Le jour venu, au pied de la voie, j’ai ressenti un léger stress, mais je me sentais confiant. Je me suis lancé et la concentration m’a placé dans une zone de confort qui est difficile à expliquer. Je crois enfin avoir trouvé la switch « crainte, doute et inconfort » et l’avoir mise à off. Le départ s’est fait sur un mince rideau de glace très délicat, suivi d’une traverse vers la gauche qui nécessite l’utilisation des mains. Ensuite, face à un dièdre, quelques mouvements nous placent en déséquilibre nous menant à la fameuse pointe de roche. Nous l’avons surnommé le Bras Canadien. C’est la section clé à passer et il est possible pour les cowboys de la chevaucher. Le reste de la voie est vraiment magnifique avec des pontages et un beau petit toit de glace. La protection en glace est, par contre, un peu marginale.
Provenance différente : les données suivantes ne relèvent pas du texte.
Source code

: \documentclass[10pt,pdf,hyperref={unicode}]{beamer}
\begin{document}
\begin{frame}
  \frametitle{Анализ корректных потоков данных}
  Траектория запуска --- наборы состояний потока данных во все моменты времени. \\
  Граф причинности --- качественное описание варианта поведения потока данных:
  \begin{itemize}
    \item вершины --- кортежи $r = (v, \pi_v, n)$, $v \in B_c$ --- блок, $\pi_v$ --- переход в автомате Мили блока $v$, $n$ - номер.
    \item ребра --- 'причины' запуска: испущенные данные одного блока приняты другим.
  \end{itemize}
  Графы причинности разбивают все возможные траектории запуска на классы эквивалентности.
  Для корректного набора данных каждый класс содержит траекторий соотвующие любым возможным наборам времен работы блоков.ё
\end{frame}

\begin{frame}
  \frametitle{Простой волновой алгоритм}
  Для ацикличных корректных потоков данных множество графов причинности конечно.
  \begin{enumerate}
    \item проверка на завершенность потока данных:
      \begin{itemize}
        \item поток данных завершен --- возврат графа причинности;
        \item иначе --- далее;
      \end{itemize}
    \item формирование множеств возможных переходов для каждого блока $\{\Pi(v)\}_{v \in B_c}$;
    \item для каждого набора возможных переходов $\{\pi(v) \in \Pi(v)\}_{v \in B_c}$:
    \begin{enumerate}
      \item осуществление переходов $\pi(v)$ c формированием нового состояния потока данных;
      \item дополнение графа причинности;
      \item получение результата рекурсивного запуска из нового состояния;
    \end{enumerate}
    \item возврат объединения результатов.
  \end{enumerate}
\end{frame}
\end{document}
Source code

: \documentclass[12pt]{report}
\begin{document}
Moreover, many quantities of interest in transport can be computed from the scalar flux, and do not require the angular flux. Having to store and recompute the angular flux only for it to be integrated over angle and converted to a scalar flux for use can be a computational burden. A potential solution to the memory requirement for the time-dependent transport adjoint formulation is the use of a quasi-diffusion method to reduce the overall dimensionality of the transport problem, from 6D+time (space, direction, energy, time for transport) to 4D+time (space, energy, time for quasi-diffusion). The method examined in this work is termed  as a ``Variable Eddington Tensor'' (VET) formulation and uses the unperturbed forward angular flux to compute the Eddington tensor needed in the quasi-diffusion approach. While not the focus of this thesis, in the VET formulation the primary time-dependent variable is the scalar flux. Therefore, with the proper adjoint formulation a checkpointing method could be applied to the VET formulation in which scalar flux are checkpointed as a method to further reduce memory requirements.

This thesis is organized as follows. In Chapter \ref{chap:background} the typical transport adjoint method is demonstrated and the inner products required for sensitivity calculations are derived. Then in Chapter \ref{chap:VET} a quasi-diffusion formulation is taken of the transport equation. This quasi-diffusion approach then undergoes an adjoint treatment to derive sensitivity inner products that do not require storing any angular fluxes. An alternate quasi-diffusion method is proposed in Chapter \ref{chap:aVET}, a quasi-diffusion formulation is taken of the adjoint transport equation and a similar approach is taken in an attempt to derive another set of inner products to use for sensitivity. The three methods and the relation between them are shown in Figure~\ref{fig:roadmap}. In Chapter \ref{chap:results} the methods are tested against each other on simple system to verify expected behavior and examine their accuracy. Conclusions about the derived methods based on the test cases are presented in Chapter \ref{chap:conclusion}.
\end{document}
En fin de journée, Damien, qui m’assurait, m’a raconté des blagues qui ont ajouté encore plus de magie à la journée. J’ai eu le privilège d’avoir Nelson Rioux comme photographe afin de capter ce moment. Il s’était joint à nous afin de profiter de la grimpe mais n’a pu s’empêcher de sortir son appareil, sourire au visage. Notez que Nelson exposera plusieurs de ses photos le 1 avril 2019 au Délire sur Pierre-Bertrand.
Merci à tout ceux qui m’encouragent et me supportent dans mes projets parfois un peu fous.
Merci et bravo pour les ajouts….y’a comme un vent qui annonce le retour du Festiglace ?!….et c’est tant mieux!